On BlogLines origins

I always find it fascinating how some people get an idea, develop it, implement it, and then turn it into a real success. Bloglines is a good example. Today I came across an interesting post that shows where from the Bloglines started:

I looked at a couple of RSS aggregators the other day. These are programs that you run on your machine that allow you to subscribe to various weblogs that support a protocol called RSS. These programs make it easy to keep up with your favorite blogs.

I was very disappointed in what I saw, at least in terms of Linux based programs. Every one I looked at sucked. Couldn’t get any of them to work.
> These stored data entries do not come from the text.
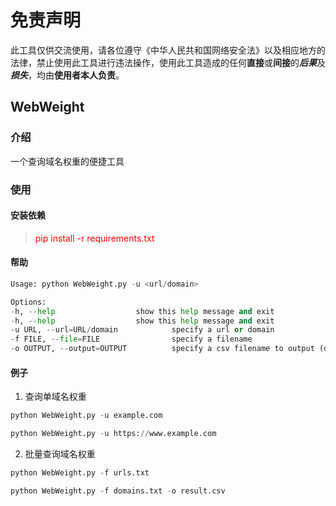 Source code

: # 免责声明

此工具仅供交流使用，请各位遵守《中华人民共和国网络安全法》以及相应地方的法律，禁止使用此工具进行违法操作，使用此工具造成的任何**直接**或**间接**的***后果***及***损失***，均由**使用者本人负责**。

## WebWeight

### 介绍

一个查询域名权重的便捷工具

### 使用

#### 安装依赖

> <span style="color:red">pip install -r requirements.txt</span>

#### 帮助

```python
Usage: python WebWeight.py -u <url/domain>

Options:
-h, --help 					show this help message and exit
-h, --help 					show this help message and exit
-u URL, --url=URL/domain     		specify a url or domain
-f FILE, --file=FILE  				specify a filename
-o OUTPUT, --output=OUTPUT			specify a csv filename to output (default csv)
```

#### 例子

1. 查询单域名权重

```python
python WebWeight.py -u example.com
```

```python
python WebWeight.py -u https://www.example.com
```

2. 批量查询域名权重

```python
python WebWeight.py -f urls.txt
```

```python
python WebWeight.py -f domains.txt -o result.csv
```
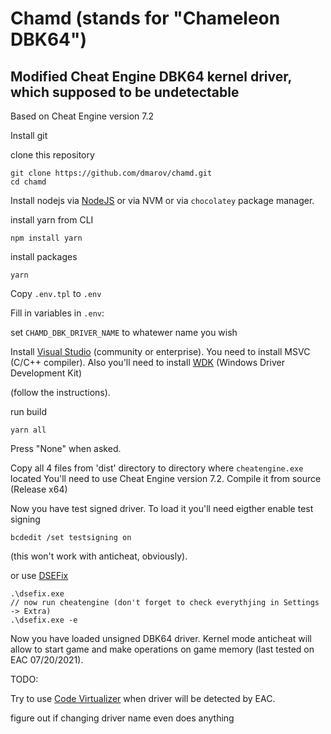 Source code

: # Chamd (stands for "Chameleon DBK64")

## Modified Cheat Engine DBK64 kernel driver, which supposed to be undetectable

Based on Cheat Engine version 7.2

Install git

clone this repository

```
git clone https://github.com/dmarov/chamd.git
cd chamd
```

Install nodejs via [NodeJS](https://nodejs.org/en/) or via NVM or via `chocolatey`
package manager.

install yarn from CLI
```
npm install yarn
```

install packages
```
yarn
```

Copy `.env.tpl` to `.env`

Fill in variables in `.env`:

set `CHAMD_DBK_DRIVER_NAME` to whatewer name you wish

Install [Visual Studio](https://visualstudio.microsoft.com/thank-you-downloading-visual-studio/?sku=Community&rel=16)
(community or enterprise).
You need to install MSVC (C/C++ compiler).
Also you'll need to install [WDK](https://docs.microsoft.com/en-us/windows-hardware/drivers/download-the-wdk) (Windows Driver Development Kit)

(follow the instructions).

run build
```
yarn all
```

Press "None" when asked.

Copy all 4 files from 'dist' directory to directory where `cheatengine.exe` located
You'll need to use Cheat Engine version 7.2. Compile it from source (Release x64)

Now you have test signed driver.
To load it you'll need eigther enable test signing

```
bcdedit /set testsigning on
```
(this won't work with anticheat, obviously).

or use [DSEFix](https://github.com/hfiref0x/DSEFix)
```
.\dsefix.exe
// now run cheatengine (don't forget to check everythjing in Settings -> Extra)
.\dsefix.exe -e
```

Now you have loaded unsigned DBK64 driver.
Kernel mode anticheat will allow to start game and make operations on game memory
(last tested on EAC 07/20/2021).


TODO:

Try to use [Code Virtualizer](https://www.oreans.com/CodeVirtualizer.php) when driver will be detected by EAC.

figure out if changing driver name even does anything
What’s interesting is that people have been focusing on creating client side RSS aggregators. I think the world needs a very good server side aggregator. I’d use it. You could do all sorts of interesting things with a server side aggregator. You could probably fund it with advertising (at least the Google style text advertising en vogue these days).

Did you ever read the Orson Scott Card book Ender’s Game? In the future world depicted in the book, there’s a vast computer network, a la the Internet, with discussion forums. While we aren’t lacking in discussion forums these days (mailing lists, USENET, web boards), I think a closer analogy to what was in the book would be blogs as viewed through an aggregator.

That’s from Mark Fletcher’s blog. Mark Fletcher is the CEO of Bloglines. The post was written on 4th of March, 2003. That’s slighly more than two years ago.